Tyler Skow ’21, computer science, used data science to analyze QAnon, considered to be the most influential conspiracy theory in the modern era.

“I felt QAnon is worth researching because of its addictive nature and its ability to drive thousands of people into violence,” said Skow. “By studying the nature of these conspiracy theories, we stand a much better chance of stopping its spread.”

Twitter has been a conduit for QAnon disinformation and provides a rich trove of data on this problem. Skow took Twitter data and applied network analysis, topic modeling and classification techniques to get a clearer picture of QAnon adherents and their behavior.

He first put together a data set of 1 million QAnon tweets and made it public for future research. After applying machine learning and other data science techniques on this data set, he came to a few interesting conclusions.

“We find that the vast majority of users engrossed by QAnon are highly polarized and isolated from other users,” he said.

He also found that a core group of QAnon accounts were responsible for the bulk of information being disseminated in the community. Skow also trained logistic regression, naïve bayes and support vector machine classifiers on a QAnon user’s historical tweets. From this process, he was able to accurately classify Twitter accounts most at risk of fixation with the conspiracy.

Diana Dayoub ‘21, SPIA, decided to look into government corruption in India, specifically the issue of electing criminally accused members to the legislature and their impact on economic outcomes.

For a couple of decades now, criminals have been winning elections in increasing numbers in India,” said Dayoub, explaining her interest. “It just shocked me that these people were going from jail to parliament.”

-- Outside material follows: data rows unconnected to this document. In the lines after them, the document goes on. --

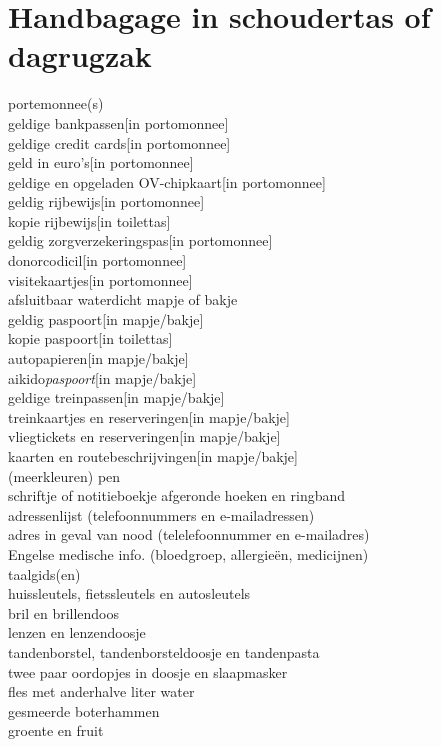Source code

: \documentclass[9pt,twocolumn]{memoir}
\begin{document}
\section*{Handbagage in schoudertas of dagrugzak}
portemonnee(s)\\
geldige bankpassen\hfill[in portomonnee]\\
geldige credit cards\hfill[in portomonnee]\\
geld in euro's\hfill[in portomonnee]\\
geldige en opgeladen OV-chipkaart\hfill[in portomonnee]\\
geldig rijbewijs\hfill[in portomonnee]\\
kopie rijbewijs\hfill[in toilettas]\\
geldig zorgverzekeringspas\hfill[in portomonnee]\\
donorcodicil\hfill[in portomonnee]\\
visitekaartjes\hfill[in portomonnee]\\
afsluitbaar waterdicht mapje of bakje\\
geldig paspoort\hfill[in mapje/bakje]\\
kopie paspoort\hfill[in toilettas]\\
autopapieren\hfill[in mapje/bakje]\\
aikido{\itshape{paspoort}}\hfill[in mapje/bakje]\\
geldige treinpassen\hfill[in mapje/bakje]\\
treinkaartjes en reserveringen\hfill[in mapje/bakje]\\
vliegtickets en reserveringen\hfill[in mapje/bakje]\\
kaarten en routebeschrijvingen\hfill[in mapje/bakje]\\
(meerkleuren) pen\\
schriftje of notitieboekje afgeronde hoeken en ringband\\
adressenlijst (telefoonnummers en e-mailadressen)\\
adres in geval van nood (telelefoonnummer en e-mailadres)\\
Engelse medische info. (bloedgroep, allergieën, medicijnen)\\
taalgids(en)\\
huissleutels, fietssleutels en autosleutels\\
bril en brillendoos\\
lenzen en lenzendoosje\\
tandenborstel, tandenborsteldoosje en tandenpasta\\
twee paar oordopjes in doosje en slaapmasker\\
fles met anderhalve liter water\\
gesmeerde boterhammen\\
groente en fruit
\end{document}
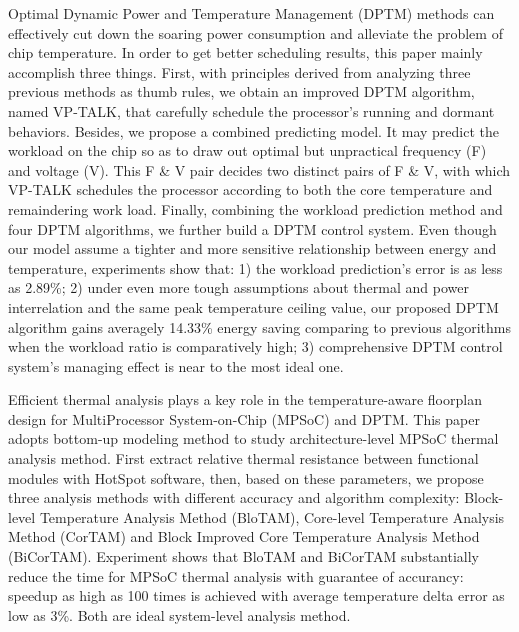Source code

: 
\begin{eabstract}

   Optimal Dynamic Power and Temperature Management (DPTM) methods can effectively cut down the soaring power consumption and alleviate the problem of chip temperature. In order to get better scheduling results, this paper mainly accomplish three things. First, with principles derived from analyzing three previous methods as thumb rules, we obtain an improved DPTM algorithm, named VP-TALK, that carefully schedule the processor's running and dormant behaviors. Besides, we propose a combined predicting model. It may predict the workload on the chip so as to draw out optimal but unpractical frequency (F) and voltage (V). This F \& V pair decides two distinct pairs of F \& V, with which VP-TALK schedules the processor according to both the core temperature and remaindering work load. Finally, combining the workload prediction method and four DPTM algorithms, we further build a DPTM control system. Even though our model assume a tighter and more sensitive relationship between energy and temperature, experiments show that: 1) the workload prediction's error is as less as 2.89\%; 2) under even more tough assumptions about thermal and power interrelation and the same peak temperature ceiling value, our proposed DPTM algorithm gains averagely 14.33\% energy saving comparing to previous algorithms when the workload ratio is comparatively high; 3) comprehensive DPTM control system's managing effect is near to the most ideal one.


   Efficient thermal analysis plays a key role in the temperature-aware floorplan design for MultiProcessor System-on-Chip (MPSoC) and DPTM. This paper adopts bottom-up modeling method to study architecture-level MPSoC thermal analysis method. First extract relative thermal resistance between functional modules with HotSpot software, then, based on these parameters, we propose three analysis methods with different accuracy and algorithm complexity: Block-level Temperature Analysis Method (BloTAM), Core-level Temperature Analysis Method (CorTAM) and Block Improved Core Temperature Analysis Method (BiCorTAM). Experiment shows that BloTAM and BiCorTAM substantially reduce the time for MPSoC thermal analysis with guarantee of accurancy: speedup as high as 100 times is achieved with average temperature delta error as low as 3\%. Both are ideal system-level analysis method.

\end{eabstract}


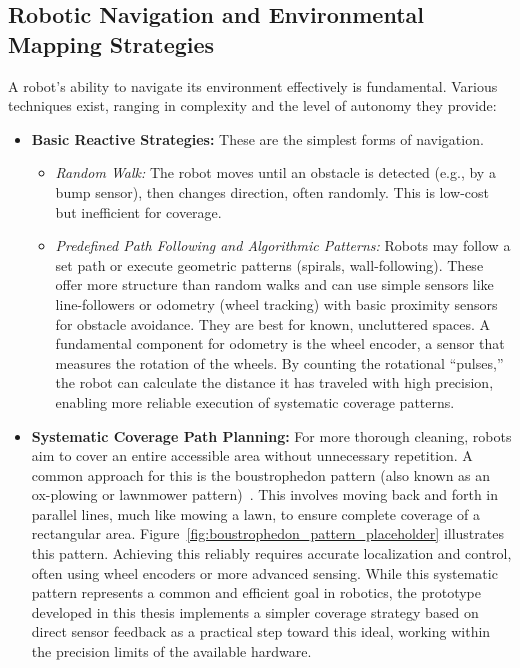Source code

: \subsection*{Robotic Navigation and Environmental Mapping Strategies}
A robot's ability to navigate its environment effectively is fundamental. Various techniques exist, ranging in complexity and the level of autonomy they provide:
\begin{itemize}
    \item \textbf{Basic Reactive Strategies:} These are the simplest forms of navigation.
        \begin{itemize}
            \item \textit{Random Walk:} The robot moves until an obstacle is detected (e.g., by a bump sensor), then changes direction, often randomly. This is low-cost but inefficient for coverage.
            \item \textit{Predefined Path Following and Algorithmic Patterns:} Robots may follow a set path or execute geometric patterns (spirals, wall-following). These offer more structure than random walks and can use simple sensors like line-followers or odometry (wheel tracking) with basic proximity sensors for obstacle avoidance. They are best for known, uncluttered spaces. A fundamental component for odometry is the wheel encoder, a sensor that measures the rotation of the wheels. By counting the rotational ``pulses,'' the robot can calculate the distance it has traveled with high precision, enabling more reliable execution of systematic coverage patterns.
        \end{itemize}
    \item \textbf{Systematic Coverage Path Planning:} For more thorough cleaning, robots aim to cover an entire accessible area without unnecessary repetition. A common approach for this is the boustrophedon pattern (also known as an ox-plowing or lawnmower pattern)~\cite{Choset2001Coverage}. This involves moving back and forth in parallel lines, much like mowing a lawn, to ensure complete coverage of a rectangular area. Figure~\ref{fig:boustrophedon_pattern_placeholder} illustrates this pattern. Achieving this reliably requires accurate localization and control, often using wheel encoders or more advanced sensing. While this systematic pattern represents a common and efficient goal in robotics, the prototype developed in this thesis implements a simpler coverage strategy based on direct sensor feedback as a practical step toward this ideal, working within the precision limits of the available hardware.

\end{itemize}
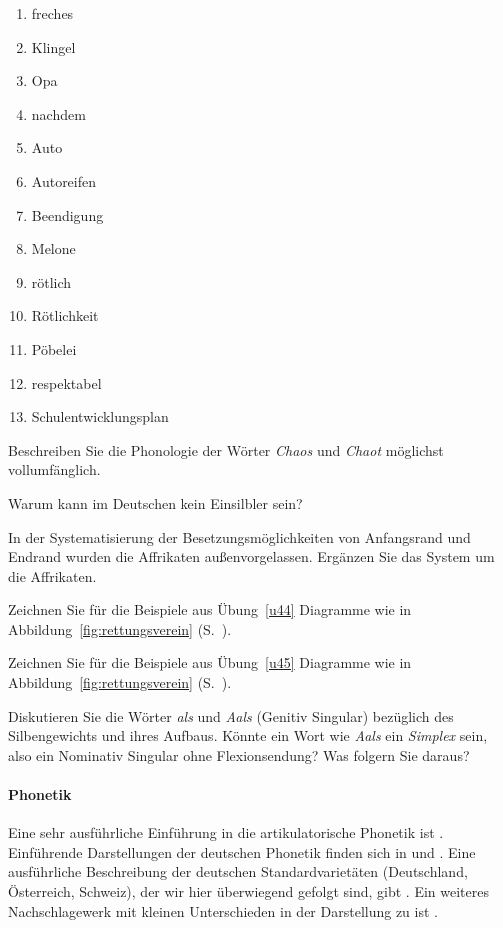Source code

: \begin{enumerate}\Lf
  \item freches
  \item Klingel
  \item Opa
  \item nachdem
  \item Auto
  \item Autoreifen
  \item Beendigung
  \item Melone
  \item rötlich
  \item Rötlichkeit
  \item Pöbelei
  \item respektabel
  \item Schulentwicklungsplan
\end{enumerate}

\Uebung[\tristar] \label{u46} Beschreiben Sie die Phonologie der Wörter \textit{Chaos} und \textit{Chaot} möglichst vollumfänglich.

\Uebung \label{u47} Warum kann \textipa{[s5]} im Deutschen kein Einsilbler sein?

\Uebung[\tristar] \label{u48} In der Systematisierung der Besetzungsmöglichkeiten von Anfangsrand und Endrand wurden die Affrikaten außenvorgelassen.
Ergänzen Sie das System um die Affrikaten.

\Uebung[\tristar] \label{u49} Zeichnen Sie für die Beispiele aus Übung~\ref{u44} Diagramme wie in Abbildung~\ref{fig:rettungsverein} (S.~\pageref{fig:rettungsverein}).

\Uebung[\tristar] \label{u410} Zeichnen Sie für die Beispiele aus Übung~\ref{u45} Diagramme wie in Abbildung~\ref{fig:rettungsverein} (S.~\pageref{fig:rettungsverein}).

\Uebung[\tristar] \label{u411} Diskutieren Sie die Wörter \textit{als} und \textit{Aals} (Genitiv Singular) bezüglich des Silbengewichts und ihres Aufbaus.
Könnte ein Wort wie \textit{Aals} ein \textit{Simplex} sein, also \zB ein Nominativ Singular ohne Flexionsendung?
Was folgern Sie daraus?

\WeitereLiteratur

\paragraph*{Phonetik}

Eine sehr ausführliche Einführung in die artikulatorische Phonetik ist \citet{Laver94}.
Einführende Darstellungen der deutschen Phonetik finden sich \zB in \citet{RRKWS09} und \citet{Wiese10}.
Eine ausführliche Beschreibung der deutschen Standardvarietäten (Deutschland, Österreich, Schweiz), der wir hier überwiegend gefolgt sind, gibt \citet{Krech-ea2009}.
Ein weiteres Nachschlagewerk mit kleinen Unterschieden in der Darstellung zu \citealp{Krech-ea2009} ist \citet{Mangold06}.

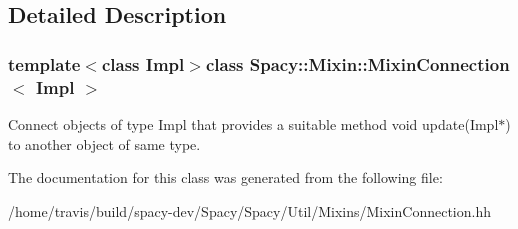\subsection{\-Detailed \-Description}
\subsubsection*{template$<$class \-Impl$>$class Spacy\-::\-Mixin\-::\-Mixin\-Connection$<$ Impl $>$}

\-Connect objects of type \-Impl that provides a suitable method void update(\-Impl$\ast$) to another object of same type. 

\-The documentation for this class was generated from the following file\-:\begin{DoxyCompactItemize}
\item 
/home/travis/build/spacy-\/dev/\-Spacy/\-Spacy/\-Util/\-Mixins/\-Mixin\-Connection.\-hh\end{DoxyCompactItemize}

Dayoub took census data on population, economics, socio-economic caste, in addition to data on politician affidavits and even night light captured by satellites and which is now used by researchers as a gauge for economic activity. After performing data analysis such as logit fixed effects model and regression discontinuity design, Dayoub found that electing a criminally accused politician led to decreases in employment and in school counts.

Alyssa Humeston ’22, sociology, did her research on the criminal immigrant stereotype, specifically on the Latino population in America.

“I was looking at how the presence of Latinos in a state could affect stereotypes against them,” said Humeston, who found that as Latino population increased, white respondents were more likely to believe that immigrants increased crime compared to a decrease in that perception among Black respondents.

Humeston said she enjoyed doing the project because it combined quantitative and qualitative analysis and that it gave her a deeper understanding of the issue because these modes of analyses complemented each other.

Nabhonil Kar ’21, operations research and financial engineering major, focused his research on looking at financial data, specifically stock data. Estimating stock prices and volatility are essential tasks for many financial professionals, but noise in data and faulty assumptions can lead to inaccurate results.

Machine learning techniques, on the other hand, have found great success in finding structure in noisy and data-intensive environments with relatively few model assumptions,” said Kar, who used Gaussian process regression in his project to study how noise in data would impact the price parameters of a stock.

After completing his project and the CSML certificate program, Kar said he’s coming away with valuable lessons from the experience that will help him in his next step after graduation: a data scientist position at a trading firm in Chicago.

“I learned a lot completing the certificate,” said Kar. “The classes and projects I undertook will no doubt come in handy in an applied setting. The CSML certificate gives you impactful tools to see the world in a different way and answer some interesting questions. Taking the CSML certificate was a no brainer.”